Hasbro, the U.S. entertainment giant behind Peppa Pig, is asking child actors on the beloved animated series to sign over their voices to artificial intelligence under new contract terms, Deadline revealed. The move has ignited a firestorm across the children’s entertainment industry and drawn nearly 1,000 signatures on an open letter condemning the practice.
Under the new contract terms, child voice actors on the series are being asked to agree to AI clauses that would theoretically give Hasbro the power to clone a child’s voice and use the AI-generated audio across all commercial assets within its franchise. Industry sources say the clause is being presented as a take-it-or-leave-it condition, meaning children risk losing the work entirely if their parents or guardians refuse to agree to the terms.

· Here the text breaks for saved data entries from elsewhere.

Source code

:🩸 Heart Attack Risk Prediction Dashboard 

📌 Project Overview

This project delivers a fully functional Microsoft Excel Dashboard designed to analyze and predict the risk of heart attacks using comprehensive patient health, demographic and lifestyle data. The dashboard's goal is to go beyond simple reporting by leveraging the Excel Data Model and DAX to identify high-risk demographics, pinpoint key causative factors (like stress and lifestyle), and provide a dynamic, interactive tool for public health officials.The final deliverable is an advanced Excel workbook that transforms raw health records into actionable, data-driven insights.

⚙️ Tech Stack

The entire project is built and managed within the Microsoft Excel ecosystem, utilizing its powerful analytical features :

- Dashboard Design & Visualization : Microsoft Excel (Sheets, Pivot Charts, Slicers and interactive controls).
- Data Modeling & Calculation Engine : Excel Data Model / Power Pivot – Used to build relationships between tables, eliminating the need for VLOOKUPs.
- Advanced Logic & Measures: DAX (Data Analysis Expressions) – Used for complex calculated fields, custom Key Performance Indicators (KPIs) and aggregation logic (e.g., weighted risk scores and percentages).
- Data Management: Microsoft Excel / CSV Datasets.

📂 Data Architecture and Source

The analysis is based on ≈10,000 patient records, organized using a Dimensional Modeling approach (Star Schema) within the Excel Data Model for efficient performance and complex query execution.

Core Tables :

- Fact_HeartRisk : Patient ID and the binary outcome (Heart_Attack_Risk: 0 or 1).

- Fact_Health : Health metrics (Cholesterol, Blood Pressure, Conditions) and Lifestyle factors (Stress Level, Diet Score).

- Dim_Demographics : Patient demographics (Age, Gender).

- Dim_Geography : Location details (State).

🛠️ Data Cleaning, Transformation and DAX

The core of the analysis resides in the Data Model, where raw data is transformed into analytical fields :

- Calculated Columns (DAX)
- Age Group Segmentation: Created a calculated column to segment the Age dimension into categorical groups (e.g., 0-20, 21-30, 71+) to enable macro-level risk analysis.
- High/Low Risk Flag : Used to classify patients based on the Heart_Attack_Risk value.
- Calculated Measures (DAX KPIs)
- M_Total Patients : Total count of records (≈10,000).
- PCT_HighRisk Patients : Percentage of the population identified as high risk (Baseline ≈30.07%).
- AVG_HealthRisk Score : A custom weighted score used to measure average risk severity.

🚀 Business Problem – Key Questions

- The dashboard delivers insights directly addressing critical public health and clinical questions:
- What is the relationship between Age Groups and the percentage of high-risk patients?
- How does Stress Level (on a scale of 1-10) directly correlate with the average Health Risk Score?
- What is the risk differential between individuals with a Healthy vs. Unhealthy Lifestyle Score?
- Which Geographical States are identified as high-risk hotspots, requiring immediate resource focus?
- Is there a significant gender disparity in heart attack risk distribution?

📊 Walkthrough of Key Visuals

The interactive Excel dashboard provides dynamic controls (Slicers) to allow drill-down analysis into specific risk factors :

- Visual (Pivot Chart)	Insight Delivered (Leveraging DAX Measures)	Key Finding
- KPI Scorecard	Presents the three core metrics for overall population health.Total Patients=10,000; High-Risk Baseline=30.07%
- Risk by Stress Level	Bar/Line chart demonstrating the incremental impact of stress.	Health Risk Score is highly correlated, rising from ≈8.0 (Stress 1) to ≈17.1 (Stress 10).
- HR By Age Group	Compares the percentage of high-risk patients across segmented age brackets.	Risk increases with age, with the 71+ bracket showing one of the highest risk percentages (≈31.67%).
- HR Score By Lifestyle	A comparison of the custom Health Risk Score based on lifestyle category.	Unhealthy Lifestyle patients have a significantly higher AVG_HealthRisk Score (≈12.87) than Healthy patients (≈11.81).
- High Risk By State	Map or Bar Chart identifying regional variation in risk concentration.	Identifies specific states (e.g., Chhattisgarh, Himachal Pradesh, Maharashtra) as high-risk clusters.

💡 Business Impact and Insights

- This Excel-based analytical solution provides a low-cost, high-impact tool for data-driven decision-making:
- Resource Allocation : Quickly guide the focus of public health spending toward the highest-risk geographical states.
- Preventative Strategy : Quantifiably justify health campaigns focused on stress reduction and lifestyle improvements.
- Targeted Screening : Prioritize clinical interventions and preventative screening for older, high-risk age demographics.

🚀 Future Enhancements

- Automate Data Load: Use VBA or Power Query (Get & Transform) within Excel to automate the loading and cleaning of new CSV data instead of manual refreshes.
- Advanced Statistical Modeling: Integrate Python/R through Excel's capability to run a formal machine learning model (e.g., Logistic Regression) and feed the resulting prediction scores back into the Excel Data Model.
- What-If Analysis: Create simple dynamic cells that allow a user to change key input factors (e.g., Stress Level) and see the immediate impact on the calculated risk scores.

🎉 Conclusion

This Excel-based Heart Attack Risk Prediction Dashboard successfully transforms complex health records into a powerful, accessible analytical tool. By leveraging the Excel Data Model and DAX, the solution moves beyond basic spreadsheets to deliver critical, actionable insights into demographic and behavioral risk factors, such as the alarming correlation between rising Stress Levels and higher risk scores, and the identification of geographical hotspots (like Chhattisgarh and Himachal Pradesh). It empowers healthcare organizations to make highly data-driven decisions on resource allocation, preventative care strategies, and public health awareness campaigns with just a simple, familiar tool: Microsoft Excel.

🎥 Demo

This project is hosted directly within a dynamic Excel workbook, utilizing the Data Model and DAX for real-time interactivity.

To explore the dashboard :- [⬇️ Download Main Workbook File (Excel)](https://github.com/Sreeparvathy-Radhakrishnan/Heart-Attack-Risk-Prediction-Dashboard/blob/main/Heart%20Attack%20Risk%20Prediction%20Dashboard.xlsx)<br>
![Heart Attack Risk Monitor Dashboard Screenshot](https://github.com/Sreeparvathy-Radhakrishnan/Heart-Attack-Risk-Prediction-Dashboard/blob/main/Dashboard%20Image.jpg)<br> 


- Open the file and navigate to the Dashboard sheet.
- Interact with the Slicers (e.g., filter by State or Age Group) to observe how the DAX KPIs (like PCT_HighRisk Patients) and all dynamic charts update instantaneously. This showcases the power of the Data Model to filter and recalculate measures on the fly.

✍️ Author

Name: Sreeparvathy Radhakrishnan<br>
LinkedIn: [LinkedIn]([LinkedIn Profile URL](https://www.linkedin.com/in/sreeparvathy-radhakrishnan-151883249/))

The Agents of Young Performers Association, which organized the open letter, said AI clauses are now frequently appearing in kids’ contracts across TV and film projects, but characterized Hasbro’s approach on an international children’s franchise as a tipping point. While the letter does not name Peppa Pig directly, industry sources confirmed to Deadline that it refers to the show.

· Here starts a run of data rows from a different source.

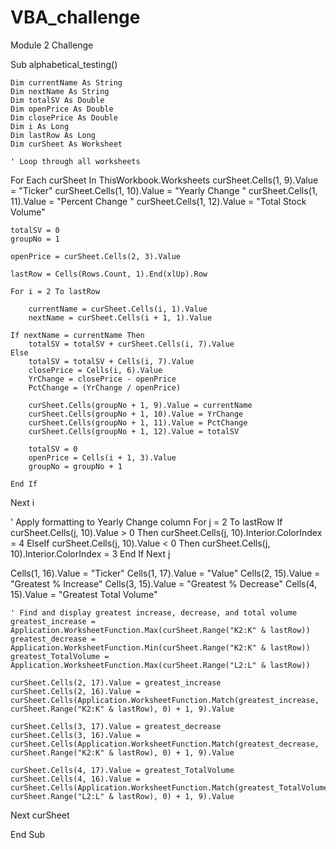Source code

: # VBA_challenge
Module 2 Challenge


Sub alphabetical_testing()

    Dim currentName As String
    Dim nextName As String
    Dim totalSV As Double
    Dim openPrice As Double
    Dim closePrice As Double
    Dim i As Long
    Dim lastRow As Long
    Dim curSheet As Worksheet
    
    ' Loop through all worksheets
For Each curSheet In ThisWorkbook.Worksheets
    curSheet.Cells(1, 9).Value = "Ticker"
    curSheet.Cells(1, 10).Value = "Yearly Change "
    curSheet.Cells(1, 11).Value = "Percent Change "
    curSheet.Cells(1, 12).Value = "Total Stock Volume"
    
    totalSV = 0
    groupNo = 1
        
    openPrice = curSheet.Cells(2, 3).Value
    
    lastRow = Cells(Rows.Count, 1).End(xlUp).Row
    
    For i = 2 To lastRow
        
        currentName = curSheet.Cells(i, 1).Value
        nextName = curSheet.Cells(i + 1, 1).Value

    If nextName = currentName Then
        totalSV = totalSV + curSheet.Cells(i, 7).Value
    Else
        totalSV = totalSV + Cells(i, 7).Value
        closePrice = Cells(i, 6).Value
        YrChange = closePrice - openPrice
        PctChange = (YrChange / openPrice)
        
        curSheet.Cells(groupNo + 1, 9).Value = currentName
        curSheet.Cells(groupNo + 1, 10).Value = YrChange
        curSheet.Cells(groupNo + 1, 11).Value = PctChange
        curSheet.Cells(groupNo + 1, 12).Value = totalSV
        
        totalSV = 0
        openPrice = Cells(i + 1, 3).Value
        groupNo = groupNo + 1
        
    End If

Next i

 ' Apply formatting to Yearly Change column
    For j = 2 To lastRow
        If curSheet.Cells(j, 10).Value > 0 Then
            curSheet.Cells(j, 10).Interior.ColorIndex = 4
        ElseIf curSheet.Cells(j, 10).Value < 0 Then
            curSheet.Cells(j, 10).Interior.ColorIndex = 3
        End If
    Next j

Cells(1, 16).Value = "Ticker"
Cells(1, 17).Value = "Value"
Cells(2, 15).Value = "Greatest % Increase"
Cells(3, 15).Value = "Greatest % Decrease"
Cells(4, 15).Value = "Greatest Total Volume"

    ' Find and display greatest increase, decrease, and total volume
    greatest_increase = Application.WorksheetFunction.Max(curSheet.Range("K2:K" & lastRow))
    greatest_decrease = Application.WorksheetFunction.Min(curSheet.Range("K2:K" & lastRow))
    greatest_TotalVolume = Application.WorksheetFunction.Max(curSheet.Range("L2:L" & lastRow))

    curSheet.Cells(2, 17).Value = greatest_increase
    curSheet.Cells(2, 16).Value = curSheet.Cells(Application.WorksheetFunction.Match(greatest_increase, curSheet.Range("K2:K" & lastRow), 0) + 1, 9).Value

    curSheet.Cells(3, 17).Value = greatest_decrease
    curSheet.Cells(3, 16).Value = curSheet.Cells(Application.WorksheetFunction.Match(greatest_decrease, curSheet.Range("K2:K" & lastRow), 0) + 1, 9).Value

    curSheet.Cells(4, 17).Value = greatest_TotalVolume
    curSheet.Cells(4, 16).Value = curSheet.Cells(Application.WorksheetFunction.Match(greatest_TotalVolume, curSheet.Range("L2:L" & lastRow), 0) + 1, 9).Value
Next curSheet
        
    

End Sub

“Where the performer is a child, consent must be treated with the greatest of care,” the letter reads. “Children cannot provide fully informed legal consent and a parent or guardian’s approval should never be used as a blanket licence to capture, clone, train, or reuse a child’s voice indefinitely. Any agreement involving a child’s voice should be fully exempt from all AI usage. No child should have their future professional identity shaped by an AI model created before they were old enough to understand its consequences.”
The letter concludes with a direct declaration: “We reject all contracts that require child performers to surrender voice rights indefinitely and without limits.”

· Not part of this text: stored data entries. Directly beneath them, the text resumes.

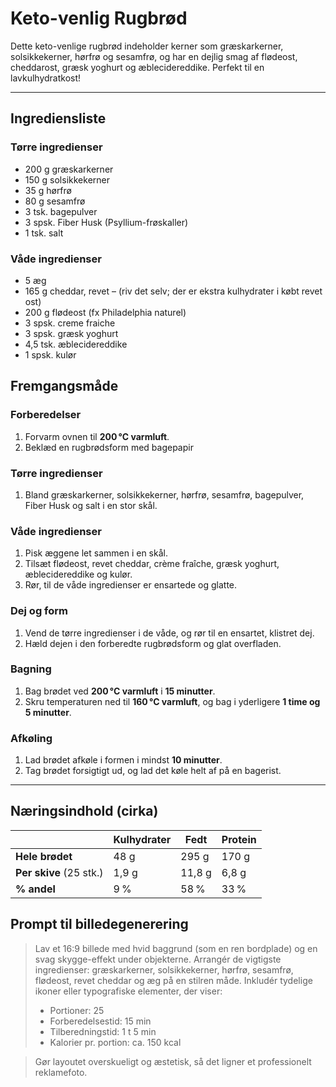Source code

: # Keto-venlig Rugbrød

Dette keto-venlige rugbrød indeholder kerner som græskarkerner, solsikkekerner, hørfrø og sesamfrø, og har en dejlig smag af flødeost, cheddarost, græsk yoghurt og æblecidereddike. Perfekt til en lavkulhydratkost!

---

## Ingrediensliste

### Tørre ingredienser

- 200 g græskarkerner
- 150 g solsikkekerner
- 35 g hørfrø
- 80 g sesamfrø
- 3 tsk. bagepulver
- 3 spsk. Fiber Husk (Psyllium-frøskaller)
- 1 tsk. salt


### Våde ingredienser

- 5 æg
- 165 g cheddar, revet – (riv det selv; der er ekstra kulhydrater i købt revet ost)
- 200 g flødeost (fx Philadelphia naturel)
- 3 spsk. creme fraiche
- 3 spsk. græsk yoghurt
- 4,5 tsk. æblecidereddike
- 1 spsk. kulør &#x20;

## Fremgangsmåde

### Forberedelser

1. Forvarm ovnen til **200 °C varmluft**.
2. Beklæd en rugbrødsform med bagepapir

### Tørre ingredienser

1. Bland græskarkerner, solsikkekerner, hørfrø, sesamfrø, bagepulver, Fiber Husk og salt i en stor skål.

### Våde ingredienser

1. Pisk æggene let sammen i en skål.
2. Tilsæt flødeost, revet cheddar, crème fraîche, græsk yoghurt, æblecidereddike og kulør.
3. Rør, til de våde ingredienser er ensartede og glatte.

### Dej og form

1. Vend de tørre ingredienser i de våde, og rør til en ensartet, klistret dej.
2. Hæld dejen i den forberedte rugbrødsform og glat overfladen.

### Bagning

1. Bag brødet ved **200 °C varmluft** i **15 minutter**.
2. Skru temperaturen ned til **160 °C varmluft**, og bag i yderligere **1 time og 5 minutter**.

### Afkøling

1. Lad brødet afkøle i formen i mindst **10 minutter**.
2. Tag brødet forsigtigt ud, og lad det køle helt af på en bagerist.

---

## Næringsindhold (cirka)

|                         | Kulhydrater | Fedt   | Protein |
| ----------------------- | ----------- | ------ | ------- |
| **Hele brødet**         | 48 g        | 295 g  | 170 g   |
| **Per skive** (25 stk.) | 1,9 g       | 11,8 g | 6,8 g   |
| **% andel**             | 9 %         | 58 %   | 33 %    |


## Prompt til billedegenerering

> Lav et 16:9 billede med hvid baggrund (som en ren bordplade) og en svag skygge-effekt under objekterne. Arrangér de vigtigste ingredienser: græskarkerner, solsikkekerner, hørfrø, sesamfrø, flødeost, revet cheddar og æg på en stilren måde. Inkludér tydelige ikoner eller typografiske elementer, der viser:
> - Portioner: 25
> - Forberedelsestid: 15 min
> - Tilberedningstid: 1 t 5 min
> - Kalorier pr. portion: ca. 150 kcal

> Gør layoutet overskueligt og æstetisk, så det ligner et professionelt reklamefoto.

Hasbro responded to the controversy in a statement to Deadline, saying the protection of child performers is core to who the company is. “As industry standards around AI continue to evolve, we are committed to engaging with this issue in a responsible and transparent manner,” a spokesperson said, adding that the company was not able to comment on specific negotiations or contractual arrangements.
Created by Mark Baker and Neville Astley in 2004, Peppa Pig has grown into one of the most recognizable children’s franchises in the world. Season 11 premiered in the U.S. on Nickelodeon in March, featuring a storyline in which Peppa’s brother George is revealed to be moderately deaf. That same month, Hasbro installed Adam Redfern, a writer on The Adventures of Paddington, as the show’s new showrunner.